韓国の暗号資産市場では先週、ビットコイン(BTC)が米ドル換算で3.2%のディスカウント価格で取引された。暗号資産データ会社カイコ(Kaiko)が指摘した。
ここ数年とは正反対の動きだ。韓国では、外国人の国境を越えた資本移動を制限する独自の規制によって、韓国の暗号資産取引所でのビットコイン価格とグローバルな価格との間に「キムチ・プレミアム」と呼ばれる価格差が生まれていた。例えば、昨年のある時点、ビットコインは韓国では20%以上のプレミアム価格(=上乗せ価格)となっていた。この状況は、韓国での強い需要も反映していた。

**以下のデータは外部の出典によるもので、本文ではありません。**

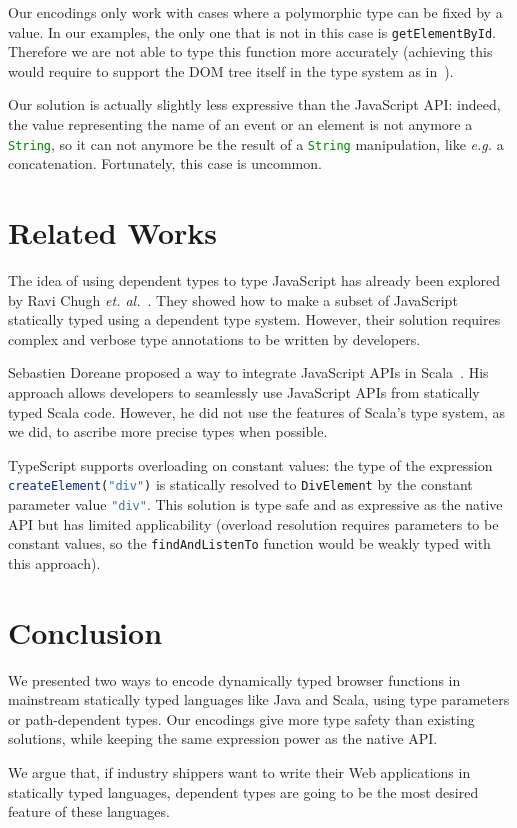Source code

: \documentclass{llncs}
\newcommand{\jscode}[1]{\lstinline[language=JavaScript]|#1|}
\begin{document}
Our encodings only work with cases where a polymorphic type can be fixed by a value. In our examples, the only one that is not in this case is \jscode{getElementById}. Therefore we are not able to type this function more accurately (achieving this would require to support the DOM tree itself in the type system as in~\cite{Lerner13_TypedJQuery}).

Our solution is actually slightly less expressive than the JavaScript API: indeed, the value representing the name of an event or an element is not anymore a \jscode{String}, so it can not anymore be the result of a \jscode{String} manipulation, like \emph{e.g.} a concatenation. Fortunately, this case is uncommon.

\section{Related Works}
\label{sec-related}

The idea of using dependent types to type JavaScript has already been explored by Ravi Chugh \emph{et. al.}~\cite{Chugh12_DJS}. They showed how to make a subset of JavaScript statically typed using a dependent type system. However, their solution requires complex and verbose type annotations to be written by developers.

Sebastien Doreane proposed a way to integrate JavaScript APIs in Scala~\cite{Doeraene13_ScalaJs}. His approach allows developers to seamlessly use JavaScript APIs from statically typed Scala code. However, he did not use the features of Scala's type system, as we did, to ascribe more precise types when possible.

TypeScript supports overloading on constant values: the type of the expression \jscode{createElement("div")} is statically resolved to \jscode{DivElement} by the constant parameter value \jscode{"div"}. This solution is type safe and as expressive as the native API but has limited applicability (overload resolution requires parameters to be constant values, so the \jscode{findAndListenTo} function would be weakly typed with this approach).

\section{Conclusion}
\label{sec-conclusion}

We presented two ways to encode dynamically typed browser functions in mainstream statically typed languages like Java and Scala, using type parameters or path-dependent types. Our encodings give more type safety than existing solutions, while keeping the same expression power as the native API.

We argue that, if industry shippers want to write their Web applications in statically typed languages, dependent types are going to be the most desired feature of these languages.



\end{document}

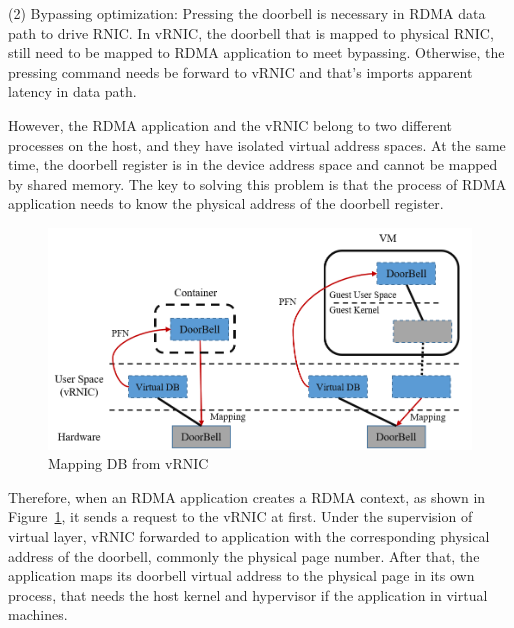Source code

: (2) Bypassing optimization: Pressing the doorbell is necessary in RDMA data path to drive RNIC. In vRNIC, the doorbell that is mapped to physical RNIC, still need to be mapped to RDMA application to meet bypassing. Otherwise, the pressing command needs be forward to vRNIC and that’s imports apparent latency in data path.

However, the RDMA application and the vRNIC belong to two different processes on the host, and they have isolated virtual address spaces. At the same time, the doorbell register is in the device address space and cannot be mapped by shared memory. The key to solving this problem is that the process of RDMA application needs to know the physical address of the doorbell register.

\begin{figure}[!ht]
	\centering
	\includegraphics[width=1.0\linewidth]{images/by-pass}
	\caption{Mapping DB from vRNIC}
	\label{fig:by-pass}
\end{figure}

Therefore, when an RDMA application creates a RDMA context, as shown in Figure~\ref{fig:by-pass}, it sends a request to the vRNIC at first. Under the supervision of virtual layer, vRNIC forwarded to application with the corresponding physical address of the doorbell, commonly the physical page number. After that, the application maps its doorbell virtual address to the physical page in its own process, that needs the host kernel and hypervisor if the application in virtual machines.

しかし、数年ぶりにキムチ・プレミアムはマイナスに転じた。トレーダーが、マネーロンダリングに関する金融活動作業部会(FATF)の「トラベル・ルール」の適用を想定しているためとカイコは述べた。
トラベル・ルールは、暗号資産サービス提供事業者に、特定の基準を超えるすべての取引について顧客情報を収集・開示することを求めるものだ。
キムチ・プレミアムがマイナスに転じたことは、FTXの創業者サム・バンクマン-フリード氏をはじめとするトレーダーや企業が、かつて積極的に行った裁定取引の終焉を(今のところは)示すかもしれない。
暗号資産に追い風も
韓国の暗号資産を取り巻く状況は最近、勢いに乗っている。
先週、現地英字紙コリア・ヘラルドは、韓国のコングロマリット、SKグループの投資部門SKスクエアが今後3年間に、2兆ウォン(約16億ドル、約2000億円)を半導体とブロックチェーンに投じると伝えた。SKスクエアのCEO兼副会長パク・ジョンホ氏は、同紙へのコメントで「半導体とブロックチェーン」の「高い成長可能性」に触れた。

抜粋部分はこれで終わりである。